* Problem to work on *
Within the data that follows, how many lines contain the word "dissipativity"? Reply with only the number.

* Exercise materials *
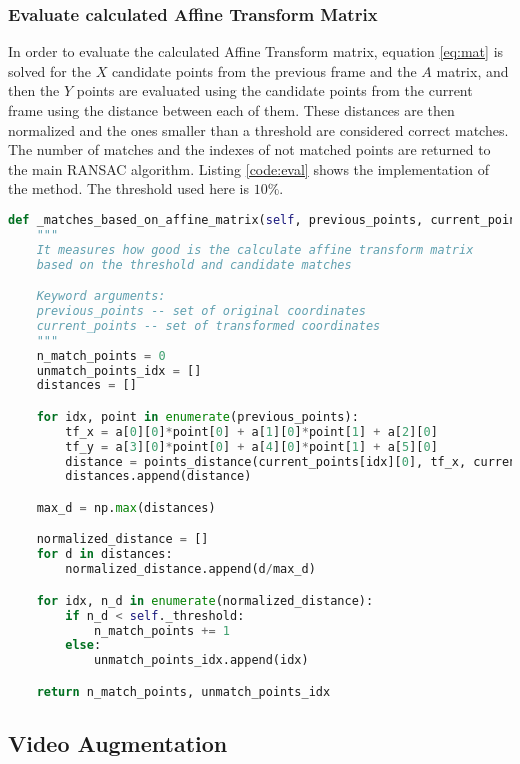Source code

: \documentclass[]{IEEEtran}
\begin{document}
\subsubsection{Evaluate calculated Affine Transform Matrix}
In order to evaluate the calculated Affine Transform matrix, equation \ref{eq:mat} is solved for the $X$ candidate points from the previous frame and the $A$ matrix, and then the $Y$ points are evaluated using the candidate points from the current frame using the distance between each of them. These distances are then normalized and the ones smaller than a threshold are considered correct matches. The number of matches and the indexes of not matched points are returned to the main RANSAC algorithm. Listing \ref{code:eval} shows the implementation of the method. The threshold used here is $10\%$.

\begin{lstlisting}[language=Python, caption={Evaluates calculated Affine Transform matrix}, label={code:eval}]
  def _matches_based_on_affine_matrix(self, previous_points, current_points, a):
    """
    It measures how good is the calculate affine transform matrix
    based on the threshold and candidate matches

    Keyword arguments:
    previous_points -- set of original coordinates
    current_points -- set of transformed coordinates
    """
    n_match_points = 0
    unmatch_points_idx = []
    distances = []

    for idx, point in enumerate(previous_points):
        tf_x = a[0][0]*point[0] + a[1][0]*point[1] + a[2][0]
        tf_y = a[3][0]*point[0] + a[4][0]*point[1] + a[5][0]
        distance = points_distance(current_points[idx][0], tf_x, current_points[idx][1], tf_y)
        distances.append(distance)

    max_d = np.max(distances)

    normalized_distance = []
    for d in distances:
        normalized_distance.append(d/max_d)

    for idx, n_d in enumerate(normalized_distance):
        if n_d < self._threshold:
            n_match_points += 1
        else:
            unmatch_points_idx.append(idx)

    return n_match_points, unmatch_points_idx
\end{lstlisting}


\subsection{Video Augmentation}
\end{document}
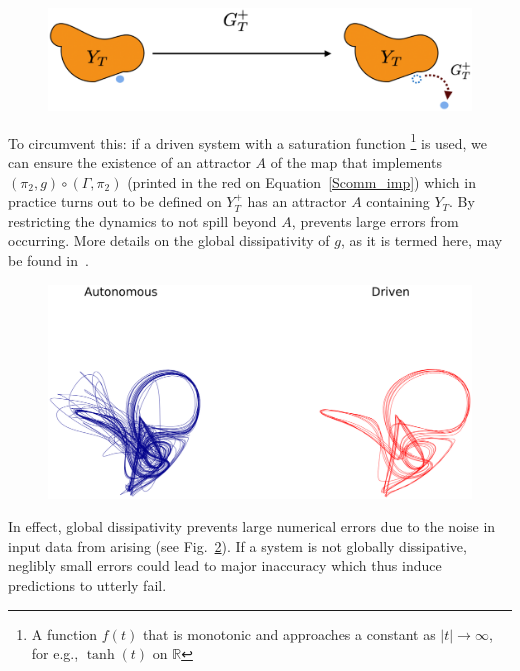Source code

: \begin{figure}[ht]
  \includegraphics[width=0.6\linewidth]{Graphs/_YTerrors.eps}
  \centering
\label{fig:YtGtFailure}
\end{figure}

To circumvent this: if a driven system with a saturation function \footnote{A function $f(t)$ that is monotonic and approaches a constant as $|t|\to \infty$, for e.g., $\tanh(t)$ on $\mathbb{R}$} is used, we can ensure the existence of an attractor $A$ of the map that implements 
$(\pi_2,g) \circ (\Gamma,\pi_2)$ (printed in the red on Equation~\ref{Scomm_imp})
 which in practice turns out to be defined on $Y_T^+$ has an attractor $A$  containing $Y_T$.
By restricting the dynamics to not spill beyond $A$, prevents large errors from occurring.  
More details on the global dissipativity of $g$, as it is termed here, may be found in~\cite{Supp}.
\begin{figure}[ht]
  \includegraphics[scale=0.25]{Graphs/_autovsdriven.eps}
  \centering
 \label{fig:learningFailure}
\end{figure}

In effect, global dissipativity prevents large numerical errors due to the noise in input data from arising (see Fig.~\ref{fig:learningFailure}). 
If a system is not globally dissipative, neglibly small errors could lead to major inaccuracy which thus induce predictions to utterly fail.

==

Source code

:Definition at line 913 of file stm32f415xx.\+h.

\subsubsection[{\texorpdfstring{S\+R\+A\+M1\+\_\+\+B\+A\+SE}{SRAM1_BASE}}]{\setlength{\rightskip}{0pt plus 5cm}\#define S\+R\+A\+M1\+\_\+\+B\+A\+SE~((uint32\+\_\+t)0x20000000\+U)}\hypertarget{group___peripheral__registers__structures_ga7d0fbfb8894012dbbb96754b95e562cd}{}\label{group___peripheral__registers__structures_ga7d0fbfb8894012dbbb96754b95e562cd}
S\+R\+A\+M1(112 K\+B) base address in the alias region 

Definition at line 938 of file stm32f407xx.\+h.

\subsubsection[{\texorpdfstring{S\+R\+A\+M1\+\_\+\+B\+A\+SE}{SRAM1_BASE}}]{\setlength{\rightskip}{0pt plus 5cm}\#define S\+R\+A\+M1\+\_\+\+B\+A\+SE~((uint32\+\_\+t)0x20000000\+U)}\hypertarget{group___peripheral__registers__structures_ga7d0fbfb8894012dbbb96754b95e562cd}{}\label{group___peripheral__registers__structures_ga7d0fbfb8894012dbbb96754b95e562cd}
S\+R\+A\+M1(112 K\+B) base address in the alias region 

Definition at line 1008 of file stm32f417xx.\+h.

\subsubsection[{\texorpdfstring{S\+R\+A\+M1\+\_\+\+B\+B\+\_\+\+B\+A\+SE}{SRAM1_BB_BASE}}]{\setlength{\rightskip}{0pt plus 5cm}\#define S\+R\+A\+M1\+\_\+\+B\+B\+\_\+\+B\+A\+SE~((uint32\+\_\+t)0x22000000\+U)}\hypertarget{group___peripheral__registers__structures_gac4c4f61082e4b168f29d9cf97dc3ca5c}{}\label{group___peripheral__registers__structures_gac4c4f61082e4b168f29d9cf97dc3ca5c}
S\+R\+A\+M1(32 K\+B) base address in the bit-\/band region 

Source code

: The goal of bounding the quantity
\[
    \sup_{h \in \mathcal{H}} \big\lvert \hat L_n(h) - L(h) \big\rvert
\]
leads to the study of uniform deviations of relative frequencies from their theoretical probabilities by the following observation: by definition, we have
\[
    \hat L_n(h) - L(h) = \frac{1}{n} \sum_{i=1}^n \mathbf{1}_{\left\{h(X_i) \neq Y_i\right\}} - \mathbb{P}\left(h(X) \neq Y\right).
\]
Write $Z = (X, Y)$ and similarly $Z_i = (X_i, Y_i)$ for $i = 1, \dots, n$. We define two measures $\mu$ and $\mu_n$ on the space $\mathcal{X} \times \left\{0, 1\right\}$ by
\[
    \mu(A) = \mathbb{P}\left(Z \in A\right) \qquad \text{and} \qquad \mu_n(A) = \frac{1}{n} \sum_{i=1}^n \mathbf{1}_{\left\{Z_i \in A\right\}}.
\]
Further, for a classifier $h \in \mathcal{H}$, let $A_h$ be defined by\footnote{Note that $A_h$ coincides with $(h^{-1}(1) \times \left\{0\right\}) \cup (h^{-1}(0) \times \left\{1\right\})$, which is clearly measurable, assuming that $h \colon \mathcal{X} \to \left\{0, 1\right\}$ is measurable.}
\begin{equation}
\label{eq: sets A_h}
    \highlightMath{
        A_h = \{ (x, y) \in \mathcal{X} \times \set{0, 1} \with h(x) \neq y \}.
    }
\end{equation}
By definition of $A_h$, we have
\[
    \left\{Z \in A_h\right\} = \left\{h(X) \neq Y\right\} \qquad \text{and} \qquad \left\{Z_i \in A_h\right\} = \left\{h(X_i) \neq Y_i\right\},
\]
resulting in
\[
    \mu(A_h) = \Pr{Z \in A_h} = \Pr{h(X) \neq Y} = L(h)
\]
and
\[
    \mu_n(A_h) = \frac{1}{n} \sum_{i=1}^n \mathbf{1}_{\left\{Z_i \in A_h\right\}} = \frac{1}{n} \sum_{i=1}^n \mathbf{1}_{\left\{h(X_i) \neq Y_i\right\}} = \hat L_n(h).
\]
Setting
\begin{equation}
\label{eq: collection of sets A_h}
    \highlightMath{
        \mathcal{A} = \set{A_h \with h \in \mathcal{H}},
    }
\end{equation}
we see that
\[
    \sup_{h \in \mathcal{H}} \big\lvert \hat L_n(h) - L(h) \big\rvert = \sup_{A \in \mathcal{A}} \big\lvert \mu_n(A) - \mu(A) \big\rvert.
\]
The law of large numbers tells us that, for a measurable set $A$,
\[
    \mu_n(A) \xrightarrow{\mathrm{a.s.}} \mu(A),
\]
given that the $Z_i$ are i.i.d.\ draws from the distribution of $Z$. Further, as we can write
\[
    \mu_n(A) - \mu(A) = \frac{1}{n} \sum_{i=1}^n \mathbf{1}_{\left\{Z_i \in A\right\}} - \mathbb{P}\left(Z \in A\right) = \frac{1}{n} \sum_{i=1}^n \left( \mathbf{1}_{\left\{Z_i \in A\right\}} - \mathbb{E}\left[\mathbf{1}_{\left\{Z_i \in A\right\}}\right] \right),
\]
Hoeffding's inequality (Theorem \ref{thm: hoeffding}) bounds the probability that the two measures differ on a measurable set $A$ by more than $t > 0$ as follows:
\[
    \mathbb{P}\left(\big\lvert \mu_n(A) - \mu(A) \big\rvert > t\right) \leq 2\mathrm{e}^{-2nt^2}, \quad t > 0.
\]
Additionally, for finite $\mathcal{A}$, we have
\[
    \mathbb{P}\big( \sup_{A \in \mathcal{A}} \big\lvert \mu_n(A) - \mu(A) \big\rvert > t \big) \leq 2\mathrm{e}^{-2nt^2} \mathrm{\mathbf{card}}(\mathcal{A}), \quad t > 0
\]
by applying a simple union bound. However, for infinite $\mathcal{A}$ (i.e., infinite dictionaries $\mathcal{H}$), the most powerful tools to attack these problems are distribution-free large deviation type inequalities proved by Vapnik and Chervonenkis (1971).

==

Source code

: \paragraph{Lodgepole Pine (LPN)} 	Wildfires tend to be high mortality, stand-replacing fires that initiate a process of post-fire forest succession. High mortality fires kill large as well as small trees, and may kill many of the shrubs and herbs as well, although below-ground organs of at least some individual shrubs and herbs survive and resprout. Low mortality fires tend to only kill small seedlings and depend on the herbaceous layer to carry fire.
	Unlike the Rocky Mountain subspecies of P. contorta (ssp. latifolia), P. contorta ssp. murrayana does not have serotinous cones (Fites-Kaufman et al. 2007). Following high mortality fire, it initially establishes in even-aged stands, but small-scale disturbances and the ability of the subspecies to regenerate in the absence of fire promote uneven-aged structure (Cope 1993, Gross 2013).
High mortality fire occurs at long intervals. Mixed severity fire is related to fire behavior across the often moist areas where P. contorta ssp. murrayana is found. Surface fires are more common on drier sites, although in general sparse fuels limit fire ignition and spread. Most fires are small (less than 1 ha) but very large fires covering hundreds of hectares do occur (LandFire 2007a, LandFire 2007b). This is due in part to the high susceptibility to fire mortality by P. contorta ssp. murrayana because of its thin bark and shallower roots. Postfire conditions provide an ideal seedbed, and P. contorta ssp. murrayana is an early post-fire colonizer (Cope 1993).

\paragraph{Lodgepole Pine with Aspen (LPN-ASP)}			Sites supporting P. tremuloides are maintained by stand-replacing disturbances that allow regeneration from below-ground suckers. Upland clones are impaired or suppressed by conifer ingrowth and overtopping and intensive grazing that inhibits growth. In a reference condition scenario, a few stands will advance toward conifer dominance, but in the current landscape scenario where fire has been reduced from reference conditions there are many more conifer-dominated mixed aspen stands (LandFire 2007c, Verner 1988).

* Answer section *
2